The information processing method in the present disclosure is performed as below. At least one speech segment is detected from speech input to a speech input unit. A first feature quantity is extracted from each speech segment detected, the first feature quantity identifying a speaker whose voice is contained in the speech segment. The first feature quantity extracted is compared with each of second feature quantities stored in storage and identifying the respective voices of registered speakers who are target speakers in speaker recognition. The comparison is performed for each of consecutive speech segments, and under a predetermined condition, among the second feature quantities stored in the storage, at least one second feature quantity whose similarity with the first feature quantity is less than or equal to a threshold is deleted, thereby removing the at least one registered speaker identified by the at least one second feature quantity.

Description

CROSS REFERENCE TO RELATED APPLICATION
This application claims the benefit of priority of Japanese Patent Application Number 2018-200354 filed on Oct. 24, 2018, the entire content of which is hereby incorporated by reference.

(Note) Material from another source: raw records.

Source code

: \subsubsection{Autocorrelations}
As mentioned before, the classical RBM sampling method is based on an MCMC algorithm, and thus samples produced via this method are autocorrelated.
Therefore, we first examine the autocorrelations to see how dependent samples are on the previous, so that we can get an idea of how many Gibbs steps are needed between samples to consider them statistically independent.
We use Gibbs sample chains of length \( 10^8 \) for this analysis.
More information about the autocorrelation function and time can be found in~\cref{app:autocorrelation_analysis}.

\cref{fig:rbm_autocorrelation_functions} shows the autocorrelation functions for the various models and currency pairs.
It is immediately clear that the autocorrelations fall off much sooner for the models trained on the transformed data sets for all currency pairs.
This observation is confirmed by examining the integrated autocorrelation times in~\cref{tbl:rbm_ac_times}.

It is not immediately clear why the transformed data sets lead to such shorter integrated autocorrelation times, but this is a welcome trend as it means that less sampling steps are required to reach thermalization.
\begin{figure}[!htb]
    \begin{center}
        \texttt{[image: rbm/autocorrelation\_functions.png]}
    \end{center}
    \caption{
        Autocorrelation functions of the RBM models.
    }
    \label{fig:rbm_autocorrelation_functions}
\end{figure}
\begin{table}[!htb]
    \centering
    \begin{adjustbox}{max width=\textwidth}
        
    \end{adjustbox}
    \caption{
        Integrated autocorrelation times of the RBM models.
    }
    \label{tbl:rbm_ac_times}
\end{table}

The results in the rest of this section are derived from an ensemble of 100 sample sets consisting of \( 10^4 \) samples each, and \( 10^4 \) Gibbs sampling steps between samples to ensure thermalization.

BACKGROUND 1. Technical Field
The present disclosure relates to an information processing method, an information processing device, and a recording medium and, in particular, to an information processing method, an information processing device, and a recording medium for determining registered speakers as target speakers in speaker recognition.
2. Description of the Related Art
Speaker recognition is a technique to identify a speaker from the characteristics of their voice by using a computer.
For instance, a technique of improving the accuracy of speaker recognition is proposed in Japanese Unexamined Patent Application Publication No. 2016-075740. In the technique disclosed in Japanese Unexamined Patent Application Publication No. 2016-075740, it is possible to improve the accuracy of speaker recognition by correcting a feature quantity for recognition representing the acoustic features of a human voice, on the basis of acoustic diversity representing the degree of variations in the kinds of sounds contained in a speech signal.
SUMMARY
For instance, when identifying a speaker in a conversation in a meeting, speakers are, for instance, preregistered, thereby clarifying participants in the meeting before performing speaker recognition. However, even when using the technique proposed in Japanese Unexamined Patent Application Publication No. 2016-075740, presence of many speakers to be identified decreases the accuracy of speaker recognition. This is because the larger the number of registered speakers, the higher the possibility of speaker misidentification.
The present disclosure has been made to address the above problem, and an objective of the present disclosure is to provide an information processing method, an information processing device, and a recording medium that are capable of providing improved accuracy of speaker recognition.
An information processing method according to an aspect of the present disclosure is an information processing method performed by a computer. The information processing method includes: detecting at least one speech segment from speech input to a speech input unit; extracting, from each of the at least one speech segment, a first feature quantity identifying a speaker whose voice is contained in the speech segment; comparing the first feature quantity extracted and each of second feature quantities stored in storage and identifying respective voices of registered speakers who are target speakers in speaker recognition; and determining registered speakers by performing the comparison for each of consecutive speech segments detected in the detecting and, under a predetermined condition, deleting, from the storage, at least one second feature quantity having a degree of similarity less than or equal to a threshold among the second feature quantities stored in the storage, to remove at least one registered speaker identified by the at least one second feature quantity, the degree of similarity being a degree of similarity with the first feature quantity.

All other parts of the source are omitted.